What is being asked:
All lines in the material below that contain "facing" should be located and copied.
________________________________________
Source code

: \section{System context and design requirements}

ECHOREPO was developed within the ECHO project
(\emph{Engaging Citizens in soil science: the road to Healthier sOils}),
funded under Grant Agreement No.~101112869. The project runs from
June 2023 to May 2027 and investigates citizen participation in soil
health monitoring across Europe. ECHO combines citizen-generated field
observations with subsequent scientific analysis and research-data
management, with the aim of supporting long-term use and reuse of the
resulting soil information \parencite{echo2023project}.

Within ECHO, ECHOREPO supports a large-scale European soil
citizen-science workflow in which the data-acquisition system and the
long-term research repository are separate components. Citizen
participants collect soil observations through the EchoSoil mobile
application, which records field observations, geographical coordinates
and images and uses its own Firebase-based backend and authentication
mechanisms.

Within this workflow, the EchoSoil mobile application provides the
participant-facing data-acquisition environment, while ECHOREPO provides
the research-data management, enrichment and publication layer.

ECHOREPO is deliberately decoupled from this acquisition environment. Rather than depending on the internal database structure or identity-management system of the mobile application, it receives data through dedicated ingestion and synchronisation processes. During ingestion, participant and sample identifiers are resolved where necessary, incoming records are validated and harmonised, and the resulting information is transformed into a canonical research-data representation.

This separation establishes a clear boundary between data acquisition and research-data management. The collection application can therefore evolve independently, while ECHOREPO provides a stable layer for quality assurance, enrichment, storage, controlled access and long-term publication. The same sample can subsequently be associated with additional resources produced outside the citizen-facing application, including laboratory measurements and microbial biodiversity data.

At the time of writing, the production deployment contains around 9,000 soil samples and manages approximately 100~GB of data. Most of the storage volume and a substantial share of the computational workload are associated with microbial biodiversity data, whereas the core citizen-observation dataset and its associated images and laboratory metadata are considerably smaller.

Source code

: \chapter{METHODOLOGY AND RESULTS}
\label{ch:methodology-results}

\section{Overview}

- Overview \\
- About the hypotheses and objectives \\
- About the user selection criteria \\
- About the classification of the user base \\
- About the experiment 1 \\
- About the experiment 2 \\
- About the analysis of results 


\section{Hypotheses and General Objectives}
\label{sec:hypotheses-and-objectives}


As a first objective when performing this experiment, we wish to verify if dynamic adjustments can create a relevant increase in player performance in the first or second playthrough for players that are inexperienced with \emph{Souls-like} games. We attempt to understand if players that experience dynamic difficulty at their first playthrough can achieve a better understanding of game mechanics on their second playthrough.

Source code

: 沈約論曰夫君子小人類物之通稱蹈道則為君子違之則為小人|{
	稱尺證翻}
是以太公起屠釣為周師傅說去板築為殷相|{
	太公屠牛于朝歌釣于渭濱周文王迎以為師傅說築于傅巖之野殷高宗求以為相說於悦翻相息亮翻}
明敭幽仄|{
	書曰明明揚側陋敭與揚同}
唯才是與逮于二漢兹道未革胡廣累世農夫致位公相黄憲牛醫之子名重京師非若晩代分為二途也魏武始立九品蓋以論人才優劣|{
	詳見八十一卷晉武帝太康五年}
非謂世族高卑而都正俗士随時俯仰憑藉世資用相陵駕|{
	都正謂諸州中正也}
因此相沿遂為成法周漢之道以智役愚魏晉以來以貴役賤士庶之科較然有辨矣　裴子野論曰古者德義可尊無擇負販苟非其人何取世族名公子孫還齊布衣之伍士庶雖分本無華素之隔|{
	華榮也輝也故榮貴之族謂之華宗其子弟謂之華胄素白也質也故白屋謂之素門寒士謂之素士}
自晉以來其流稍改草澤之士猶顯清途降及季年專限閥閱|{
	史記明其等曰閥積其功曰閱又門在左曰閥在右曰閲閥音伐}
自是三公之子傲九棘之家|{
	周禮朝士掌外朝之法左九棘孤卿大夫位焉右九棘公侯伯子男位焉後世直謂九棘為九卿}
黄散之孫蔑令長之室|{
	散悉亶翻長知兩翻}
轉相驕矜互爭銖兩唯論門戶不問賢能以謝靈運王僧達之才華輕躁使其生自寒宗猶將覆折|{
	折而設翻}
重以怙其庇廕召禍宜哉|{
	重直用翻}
________________________________________
Solution for this exercise:
participant-facing data-acquisition environment, while ECHOREPO provides
This separation establishes a clear boundary between data acquisition and research-data management. The collection application can therefore evolve independently, while ECHOREPO provides a stable layer for quality assurance, enrichment, storage, controlled access and long-term publication. The same sample can subsequently be associated with additional resources produced outside the citizen-facing application, including laboratory measurements and microbial biodiversity data.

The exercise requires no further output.